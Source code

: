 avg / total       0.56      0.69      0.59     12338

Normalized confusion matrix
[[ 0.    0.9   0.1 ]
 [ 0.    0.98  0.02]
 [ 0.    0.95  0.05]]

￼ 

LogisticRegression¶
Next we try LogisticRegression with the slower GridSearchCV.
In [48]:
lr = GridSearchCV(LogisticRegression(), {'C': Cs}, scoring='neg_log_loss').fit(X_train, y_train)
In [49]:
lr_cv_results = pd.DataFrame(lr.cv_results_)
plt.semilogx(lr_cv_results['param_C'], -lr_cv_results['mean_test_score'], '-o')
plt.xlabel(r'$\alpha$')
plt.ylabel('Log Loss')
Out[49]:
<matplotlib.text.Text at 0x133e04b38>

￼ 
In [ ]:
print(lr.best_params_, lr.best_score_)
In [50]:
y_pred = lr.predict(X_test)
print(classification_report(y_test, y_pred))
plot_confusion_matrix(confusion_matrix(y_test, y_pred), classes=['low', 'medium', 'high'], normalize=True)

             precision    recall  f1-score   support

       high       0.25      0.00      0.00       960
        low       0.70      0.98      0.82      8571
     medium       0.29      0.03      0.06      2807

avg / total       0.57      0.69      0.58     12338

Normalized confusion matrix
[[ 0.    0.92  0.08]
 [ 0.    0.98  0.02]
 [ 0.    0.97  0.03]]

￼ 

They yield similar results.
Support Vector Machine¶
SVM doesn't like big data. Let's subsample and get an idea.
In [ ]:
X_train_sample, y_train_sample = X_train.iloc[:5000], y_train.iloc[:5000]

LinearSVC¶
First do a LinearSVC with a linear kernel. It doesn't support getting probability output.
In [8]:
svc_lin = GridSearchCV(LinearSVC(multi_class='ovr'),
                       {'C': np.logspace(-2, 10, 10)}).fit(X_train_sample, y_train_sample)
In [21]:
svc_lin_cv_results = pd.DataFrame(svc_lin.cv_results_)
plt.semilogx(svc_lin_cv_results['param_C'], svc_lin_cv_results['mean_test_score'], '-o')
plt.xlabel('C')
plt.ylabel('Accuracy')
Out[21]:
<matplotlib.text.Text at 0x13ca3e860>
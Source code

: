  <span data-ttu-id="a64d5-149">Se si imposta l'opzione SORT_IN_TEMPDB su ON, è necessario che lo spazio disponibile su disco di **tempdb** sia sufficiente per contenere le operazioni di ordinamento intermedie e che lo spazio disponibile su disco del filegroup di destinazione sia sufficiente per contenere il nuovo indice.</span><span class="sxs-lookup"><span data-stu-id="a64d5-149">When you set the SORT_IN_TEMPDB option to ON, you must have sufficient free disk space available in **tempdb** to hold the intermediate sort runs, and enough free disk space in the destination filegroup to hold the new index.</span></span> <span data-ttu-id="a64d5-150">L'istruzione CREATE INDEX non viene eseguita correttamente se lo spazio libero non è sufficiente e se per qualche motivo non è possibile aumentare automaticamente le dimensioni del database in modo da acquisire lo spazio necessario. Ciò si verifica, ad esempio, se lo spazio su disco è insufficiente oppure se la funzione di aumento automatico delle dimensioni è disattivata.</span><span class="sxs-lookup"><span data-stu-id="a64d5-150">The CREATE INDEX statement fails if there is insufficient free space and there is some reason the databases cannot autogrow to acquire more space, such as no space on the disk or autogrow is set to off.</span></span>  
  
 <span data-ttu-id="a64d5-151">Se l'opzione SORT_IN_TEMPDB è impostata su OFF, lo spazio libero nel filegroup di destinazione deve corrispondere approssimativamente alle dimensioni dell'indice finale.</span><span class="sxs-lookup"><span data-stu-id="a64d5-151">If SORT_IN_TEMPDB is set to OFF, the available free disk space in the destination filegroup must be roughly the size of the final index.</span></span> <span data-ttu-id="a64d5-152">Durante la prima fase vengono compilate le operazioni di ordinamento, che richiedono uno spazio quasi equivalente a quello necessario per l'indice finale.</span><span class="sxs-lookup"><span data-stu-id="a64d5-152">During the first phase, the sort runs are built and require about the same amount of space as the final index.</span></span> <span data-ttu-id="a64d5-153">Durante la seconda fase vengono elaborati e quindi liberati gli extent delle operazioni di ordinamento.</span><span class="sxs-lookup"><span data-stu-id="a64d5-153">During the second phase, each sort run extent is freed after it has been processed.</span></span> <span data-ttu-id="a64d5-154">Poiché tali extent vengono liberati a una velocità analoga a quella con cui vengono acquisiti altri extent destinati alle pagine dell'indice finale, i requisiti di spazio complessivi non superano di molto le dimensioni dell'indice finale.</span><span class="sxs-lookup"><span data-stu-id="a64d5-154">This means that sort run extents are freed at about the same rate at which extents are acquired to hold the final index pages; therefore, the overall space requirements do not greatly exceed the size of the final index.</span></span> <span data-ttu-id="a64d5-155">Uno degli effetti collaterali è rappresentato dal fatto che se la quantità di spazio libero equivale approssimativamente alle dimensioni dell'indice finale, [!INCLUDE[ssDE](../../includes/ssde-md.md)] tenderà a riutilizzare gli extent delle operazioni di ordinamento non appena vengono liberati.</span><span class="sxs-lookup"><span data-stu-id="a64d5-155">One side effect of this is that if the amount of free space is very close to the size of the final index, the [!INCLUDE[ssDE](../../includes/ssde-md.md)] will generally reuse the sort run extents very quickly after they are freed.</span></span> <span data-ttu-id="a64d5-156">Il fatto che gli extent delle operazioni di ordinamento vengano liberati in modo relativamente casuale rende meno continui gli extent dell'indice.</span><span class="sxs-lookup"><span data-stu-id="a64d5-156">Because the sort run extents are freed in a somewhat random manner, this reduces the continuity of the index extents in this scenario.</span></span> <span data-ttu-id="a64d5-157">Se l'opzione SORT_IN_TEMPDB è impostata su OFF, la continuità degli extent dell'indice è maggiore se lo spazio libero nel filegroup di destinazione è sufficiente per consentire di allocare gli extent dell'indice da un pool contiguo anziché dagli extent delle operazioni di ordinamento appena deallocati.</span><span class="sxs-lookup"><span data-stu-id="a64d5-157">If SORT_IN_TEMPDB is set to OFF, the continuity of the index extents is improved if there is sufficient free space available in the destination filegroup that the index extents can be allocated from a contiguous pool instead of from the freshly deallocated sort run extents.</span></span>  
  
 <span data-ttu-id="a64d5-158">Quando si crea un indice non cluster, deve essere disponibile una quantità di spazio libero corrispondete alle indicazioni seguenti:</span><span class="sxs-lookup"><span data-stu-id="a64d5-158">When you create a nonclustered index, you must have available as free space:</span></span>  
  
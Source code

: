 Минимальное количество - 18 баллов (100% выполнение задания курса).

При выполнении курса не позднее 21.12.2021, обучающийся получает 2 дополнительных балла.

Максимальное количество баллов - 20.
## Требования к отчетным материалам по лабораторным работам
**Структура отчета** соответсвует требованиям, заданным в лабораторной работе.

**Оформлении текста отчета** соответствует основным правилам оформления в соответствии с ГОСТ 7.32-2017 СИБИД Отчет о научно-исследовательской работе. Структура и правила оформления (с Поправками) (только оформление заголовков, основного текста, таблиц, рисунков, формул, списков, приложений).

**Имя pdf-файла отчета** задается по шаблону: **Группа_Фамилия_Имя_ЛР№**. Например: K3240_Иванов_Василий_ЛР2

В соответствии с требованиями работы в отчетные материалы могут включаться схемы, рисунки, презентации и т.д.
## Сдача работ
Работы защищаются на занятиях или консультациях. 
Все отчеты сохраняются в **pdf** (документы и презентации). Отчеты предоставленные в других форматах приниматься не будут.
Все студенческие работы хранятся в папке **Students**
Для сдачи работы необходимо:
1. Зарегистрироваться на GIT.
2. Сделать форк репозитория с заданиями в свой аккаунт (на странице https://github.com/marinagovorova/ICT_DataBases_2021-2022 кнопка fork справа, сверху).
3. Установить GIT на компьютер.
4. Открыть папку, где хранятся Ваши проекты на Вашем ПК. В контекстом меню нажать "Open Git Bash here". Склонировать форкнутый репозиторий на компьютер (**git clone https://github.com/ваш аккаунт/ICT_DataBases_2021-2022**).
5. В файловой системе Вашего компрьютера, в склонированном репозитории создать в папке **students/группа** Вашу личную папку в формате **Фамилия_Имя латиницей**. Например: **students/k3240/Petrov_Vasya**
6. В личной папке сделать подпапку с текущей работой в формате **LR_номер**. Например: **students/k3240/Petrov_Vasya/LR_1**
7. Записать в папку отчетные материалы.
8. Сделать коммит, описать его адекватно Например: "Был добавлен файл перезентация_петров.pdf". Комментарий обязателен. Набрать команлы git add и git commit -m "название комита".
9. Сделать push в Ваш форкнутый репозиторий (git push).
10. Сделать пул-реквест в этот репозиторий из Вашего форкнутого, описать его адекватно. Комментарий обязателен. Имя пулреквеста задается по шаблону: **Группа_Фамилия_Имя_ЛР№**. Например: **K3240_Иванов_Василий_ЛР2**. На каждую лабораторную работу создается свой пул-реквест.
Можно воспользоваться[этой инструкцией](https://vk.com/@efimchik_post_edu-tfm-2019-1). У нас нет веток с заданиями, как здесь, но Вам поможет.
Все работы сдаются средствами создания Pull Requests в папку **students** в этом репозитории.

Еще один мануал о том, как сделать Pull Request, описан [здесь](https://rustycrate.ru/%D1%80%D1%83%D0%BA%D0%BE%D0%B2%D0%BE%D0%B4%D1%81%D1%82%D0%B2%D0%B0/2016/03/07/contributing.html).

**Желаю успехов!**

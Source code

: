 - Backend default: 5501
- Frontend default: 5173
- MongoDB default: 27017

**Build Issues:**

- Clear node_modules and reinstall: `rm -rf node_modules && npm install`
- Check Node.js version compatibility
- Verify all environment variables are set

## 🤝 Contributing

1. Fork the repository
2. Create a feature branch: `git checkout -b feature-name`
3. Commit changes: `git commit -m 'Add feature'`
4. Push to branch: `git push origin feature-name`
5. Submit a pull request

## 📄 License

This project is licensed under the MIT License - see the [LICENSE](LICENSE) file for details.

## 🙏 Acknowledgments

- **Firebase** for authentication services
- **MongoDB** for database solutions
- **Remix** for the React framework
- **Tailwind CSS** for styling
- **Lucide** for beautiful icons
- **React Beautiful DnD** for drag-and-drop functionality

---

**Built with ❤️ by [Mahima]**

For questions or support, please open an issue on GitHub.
────────────────────
* Task requirements:
Extract all lines of the records above that include "папке".

* Expected answer:
Все студенческие работы хранятся в папке **Students**
5. В файловой системе Вашего компрьютера, в склонированном репозитории создать в папке **students/группа** Вашу личную папку в формате **Фамилия_Имя латиницей**. Например: **students/k3240/Petrov_Vasya**
6. В личной папке сделать подпапку с текущей работой в формате **LR_номер**. Например: **students/k3240/Petrov_Vasya/LR_1**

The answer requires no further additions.